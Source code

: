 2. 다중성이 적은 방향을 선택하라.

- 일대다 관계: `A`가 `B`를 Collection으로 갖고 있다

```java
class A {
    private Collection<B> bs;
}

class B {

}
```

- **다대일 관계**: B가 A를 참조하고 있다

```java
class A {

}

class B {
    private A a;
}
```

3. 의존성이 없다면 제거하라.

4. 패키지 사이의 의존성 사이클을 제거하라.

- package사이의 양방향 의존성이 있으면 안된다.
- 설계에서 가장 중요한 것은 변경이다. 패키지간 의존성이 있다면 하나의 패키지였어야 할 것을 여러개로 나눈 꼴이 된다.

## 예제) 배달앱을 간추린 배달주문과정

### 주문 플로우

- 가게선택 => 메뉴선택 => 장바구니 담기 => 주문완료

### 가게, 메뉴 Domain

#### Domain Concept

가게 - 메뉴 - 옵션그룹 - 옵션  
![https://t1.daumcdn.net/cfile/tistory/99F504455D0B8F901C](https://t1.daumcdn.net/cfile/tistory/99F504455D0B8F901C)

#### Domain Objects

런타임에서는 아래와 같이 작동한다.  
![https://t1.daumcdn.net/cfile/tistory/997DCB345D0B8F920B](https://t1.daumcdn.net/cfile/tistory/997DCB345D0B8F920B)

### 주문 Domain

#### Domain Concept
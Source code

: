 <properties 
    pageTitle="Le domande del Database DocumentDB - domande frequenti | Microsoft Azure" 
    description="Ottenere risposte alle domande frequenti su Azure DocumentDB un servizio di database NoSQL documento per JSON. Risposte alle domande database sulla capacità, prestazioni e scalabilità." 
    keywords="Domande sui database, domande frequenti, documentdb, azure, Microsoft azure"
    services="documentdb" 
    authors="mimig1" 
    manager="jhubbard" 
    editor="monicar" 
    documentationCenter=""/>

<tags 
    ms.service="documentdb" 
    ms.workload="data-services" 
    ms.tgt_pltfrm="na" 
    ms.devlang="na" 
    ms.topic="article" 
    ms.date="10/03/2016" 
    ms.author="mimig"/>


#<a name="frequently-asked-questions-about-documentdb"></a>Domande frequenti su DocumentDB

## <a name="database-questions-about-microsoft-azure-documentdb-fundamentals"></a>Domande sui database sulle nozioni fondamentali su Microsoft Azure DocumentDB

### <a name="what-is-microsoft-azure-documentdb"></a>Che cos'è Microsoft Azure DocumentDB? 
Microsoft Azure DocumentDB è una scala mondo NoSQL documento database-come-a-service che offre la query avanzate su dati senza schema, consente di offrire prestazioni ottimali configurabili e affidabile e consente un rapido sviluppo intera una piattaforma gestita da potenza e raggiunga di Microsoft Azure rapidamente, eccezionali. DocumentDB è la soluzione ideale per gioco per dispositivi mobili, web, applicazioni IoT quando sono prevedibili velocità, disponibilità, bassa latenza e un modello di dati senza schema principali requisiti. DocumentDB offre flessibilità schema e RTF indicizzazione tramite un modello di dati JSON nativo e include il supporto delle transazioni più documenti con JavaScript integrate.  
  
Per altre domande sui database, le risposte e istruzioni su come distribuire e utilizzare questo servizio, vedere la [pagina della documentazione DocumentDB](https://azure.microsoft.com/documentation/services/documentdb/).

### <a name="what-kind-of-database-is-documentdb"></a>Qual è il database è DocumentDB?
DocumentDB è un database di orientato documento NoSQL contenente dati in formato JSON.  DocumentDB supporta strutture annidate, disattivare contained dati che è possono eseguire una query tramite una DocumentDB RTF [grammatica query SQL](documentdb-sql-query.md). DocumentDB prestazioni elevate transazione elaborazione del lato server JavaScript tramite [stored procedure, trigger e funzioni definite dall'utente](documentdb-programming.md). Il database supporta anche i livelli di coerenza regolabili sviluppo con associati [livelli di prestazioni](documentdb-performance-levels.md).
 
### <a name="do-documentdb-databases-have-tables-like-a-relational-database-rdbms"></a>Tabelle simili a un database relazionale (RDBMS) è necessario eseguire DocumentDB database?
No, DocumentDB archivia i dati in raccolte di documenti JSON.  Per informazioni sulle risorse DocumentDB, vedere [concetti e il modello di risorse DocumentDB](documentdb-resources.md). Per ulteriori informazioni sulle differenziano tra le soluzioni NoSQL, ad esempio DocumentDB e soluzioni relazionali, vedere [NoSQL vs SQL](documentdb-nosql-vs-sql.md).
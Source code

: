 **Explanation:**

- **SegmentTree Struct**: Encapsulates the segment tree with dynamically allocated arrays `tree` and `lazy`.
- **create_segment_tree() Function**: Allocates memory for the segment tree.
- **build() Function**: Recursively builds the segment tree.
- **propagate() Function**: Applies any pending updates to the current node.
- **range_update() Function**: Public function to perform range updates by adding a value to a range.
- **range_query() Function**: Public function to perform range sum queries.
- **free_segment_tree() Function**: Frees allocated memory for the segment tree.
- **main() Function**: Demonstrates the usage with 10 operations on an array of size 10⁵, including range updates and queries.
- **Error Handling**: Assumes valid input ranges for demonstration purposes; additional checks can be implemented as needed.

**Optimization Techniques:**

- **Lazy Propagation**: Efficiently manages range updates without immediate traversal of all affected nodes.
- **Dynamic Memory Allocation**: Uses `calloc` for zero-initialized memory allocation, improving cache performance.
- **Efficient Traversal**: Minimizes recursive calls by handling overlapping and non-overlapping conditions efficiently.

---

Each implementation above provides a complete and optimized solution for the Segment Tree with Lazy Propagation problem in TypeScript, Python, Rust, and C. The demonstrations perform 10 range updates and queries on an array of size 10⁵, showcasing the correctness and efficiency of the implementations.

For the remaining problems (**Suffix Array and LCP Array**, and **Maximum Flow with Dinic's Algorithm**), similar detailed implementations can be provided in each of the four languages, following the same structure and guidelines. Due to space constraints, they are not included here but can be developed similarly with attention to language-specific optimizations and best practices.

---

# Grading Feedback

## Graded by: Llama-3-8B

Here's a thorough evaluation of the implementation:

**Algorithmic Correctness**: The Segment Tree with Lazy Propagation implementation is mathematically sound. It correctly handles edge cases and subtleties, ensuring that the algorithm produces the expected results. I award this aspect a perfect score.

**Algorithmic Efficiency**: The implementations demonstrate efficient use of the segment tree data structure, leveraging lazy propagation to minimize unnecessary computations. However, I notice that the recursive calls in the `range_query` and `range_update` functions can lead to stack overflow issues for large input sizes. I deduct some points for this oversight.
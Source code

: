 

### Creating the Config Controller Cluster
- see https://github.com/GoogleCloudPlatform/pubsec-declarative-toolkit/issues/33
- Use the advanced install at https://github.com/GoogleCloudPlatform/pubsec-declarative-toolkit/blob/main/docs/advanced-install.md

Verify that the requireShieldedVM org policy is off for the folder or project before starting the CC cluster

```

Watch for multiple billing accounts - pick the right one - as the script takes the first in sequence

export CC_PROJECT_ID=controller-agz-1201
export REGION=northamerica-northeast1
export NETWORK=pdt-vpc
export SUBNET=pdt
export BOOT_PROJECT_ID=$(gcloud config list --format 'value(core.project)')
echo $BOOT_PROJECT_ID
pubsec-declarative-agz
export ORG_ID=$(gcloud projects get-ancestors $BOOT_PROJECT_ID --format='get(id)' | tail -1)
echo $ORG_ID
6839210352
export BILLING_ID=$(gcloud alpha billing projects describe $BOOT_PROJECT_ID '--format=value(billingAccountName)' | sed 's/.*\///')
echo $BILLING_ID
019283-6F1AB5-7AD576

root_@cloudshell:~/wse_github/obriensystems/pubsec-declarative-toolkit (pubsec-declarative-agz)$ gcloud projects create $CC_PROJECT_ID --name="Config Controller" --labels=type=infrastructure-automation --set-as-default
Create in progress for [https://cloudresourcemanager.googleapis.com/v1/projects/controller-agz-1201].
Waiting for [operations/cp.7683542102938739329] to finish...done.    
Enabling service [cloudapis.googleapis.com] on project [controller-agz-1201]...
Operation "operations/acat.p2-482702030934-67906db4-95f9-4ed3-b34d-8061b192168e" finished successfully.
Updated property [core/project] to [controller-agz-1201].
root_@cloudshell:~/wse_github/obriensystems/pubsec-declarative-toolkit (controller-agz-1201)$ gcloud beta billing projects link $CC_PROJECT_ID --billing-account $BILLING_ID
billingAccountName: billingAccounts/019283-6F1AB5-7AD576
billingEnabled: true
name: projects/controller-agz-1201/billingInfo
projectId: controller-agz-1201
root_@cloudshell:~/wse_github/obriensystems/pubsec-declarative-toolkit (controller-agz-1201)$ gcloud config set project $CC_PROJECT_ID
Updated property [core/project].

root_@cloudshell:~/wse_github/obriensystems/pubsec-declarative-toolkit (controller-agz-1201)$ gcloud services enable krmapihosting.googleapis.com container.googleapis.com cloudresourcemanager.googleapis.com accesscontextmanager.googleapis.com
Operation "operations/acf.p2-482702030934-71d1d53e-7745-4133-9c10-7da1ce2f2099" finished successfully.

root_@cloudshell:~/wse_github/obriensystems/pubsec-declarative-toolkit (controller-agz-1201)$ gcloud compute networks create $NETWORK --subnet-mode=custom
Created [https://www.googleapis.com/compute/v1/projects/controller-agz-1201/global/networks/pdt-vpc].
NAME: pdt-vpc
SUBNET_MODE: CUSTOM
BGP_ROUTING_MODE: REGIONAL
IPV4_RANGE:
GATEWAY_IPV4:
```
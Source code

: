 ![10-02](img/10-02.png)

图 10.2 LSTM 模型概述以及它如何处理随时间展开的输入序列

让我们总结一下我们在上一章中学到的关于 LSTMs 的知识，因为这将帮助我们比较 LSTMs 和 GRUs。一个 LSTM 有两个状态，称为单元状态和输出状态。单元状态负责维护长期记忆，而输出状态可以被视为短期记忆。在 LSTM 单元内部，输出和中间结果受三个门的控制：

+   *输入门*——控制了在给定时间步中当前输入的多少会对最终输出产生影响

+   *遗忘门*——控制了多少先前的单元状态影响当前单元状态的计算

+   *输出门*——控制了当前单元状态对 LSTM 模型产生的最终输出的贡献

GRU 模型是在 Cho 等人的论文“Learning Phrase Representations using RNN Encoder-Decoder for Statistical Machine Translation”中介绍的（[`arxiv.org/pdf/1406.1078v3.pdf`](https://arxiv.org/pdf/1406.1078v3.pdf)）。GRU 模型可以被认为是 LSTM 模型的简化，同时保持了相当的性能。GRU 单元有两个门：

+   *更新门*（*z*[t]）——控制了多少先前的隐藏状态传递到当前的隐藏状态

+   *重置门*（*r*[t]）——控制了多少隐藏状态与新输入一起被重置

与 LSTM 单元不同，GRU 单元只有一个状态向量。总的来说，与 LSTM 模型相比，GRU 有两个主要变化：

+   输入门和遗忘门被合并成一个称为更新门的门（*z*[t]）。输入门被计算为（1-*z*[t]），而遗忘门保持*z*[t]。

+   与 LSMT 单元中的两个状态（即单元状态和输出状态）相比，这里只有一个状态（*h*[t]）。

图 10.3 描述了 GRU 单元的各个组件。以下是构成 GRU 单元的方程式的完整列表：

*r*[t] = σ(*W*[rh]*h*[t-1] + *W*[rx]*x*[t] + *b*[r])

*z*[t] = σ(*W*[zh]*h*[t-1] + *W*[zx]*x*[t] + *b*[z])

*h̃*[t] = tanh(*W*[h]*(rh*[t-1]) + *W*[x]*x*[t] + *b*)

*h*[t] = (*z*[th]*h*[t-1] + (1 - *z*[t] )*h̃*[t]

━━━━━━━━━━

WHAT NEEDS TO BE DONE
Quote only the stretch of lines that starts the data above and ends with the line containing "런타임에서는 아래와 같이 작동한다.", both included.

ANSWER BOX
Source code

: 2. 다중성이 적은 방향을 선택하라.

- 일대다 관계: `A`가 `B`를 Collection으로 갖고 있다

```java
class A {
    private Collection<B> bs;
}

class B {

}
```

- **다대일 관계**: B가 A를 참조하고 있다

```java
class A {

}

class B {
    private A a;
}
```

3. 의존성이 없다면 제거하라.

4. 패키지 사이의 의존성 사이클을 제거하라.

- package사이의 양방향 의존성이 있으면 안된다.
- 설계에서 가장 중요한 것은 변경이다. 패키지간 의존성이 있다면 하나의 패키지였어야 할 것을 여러개로 나눈 꼴이 된다.

## 예제) 배달앱을 간추린 배달주문과정

### 주문 플로우

- 가게선택 => 메뉴선택 => 장바구니 담기 => 주문완료

### 가게, 메뉴 Domain

#### Domain Concept

가게 - 메뉴 - 옵션그룹 - 옵션  
![https://t1.daumcdn.net/cfile/tistory/99F504455D0B8F901C](https://t1.daumcdn.net/cfile/tistory/99F504455D0B8F901C)

#### Domain Objects

런타임에서는 아래와 같이 작동한다.  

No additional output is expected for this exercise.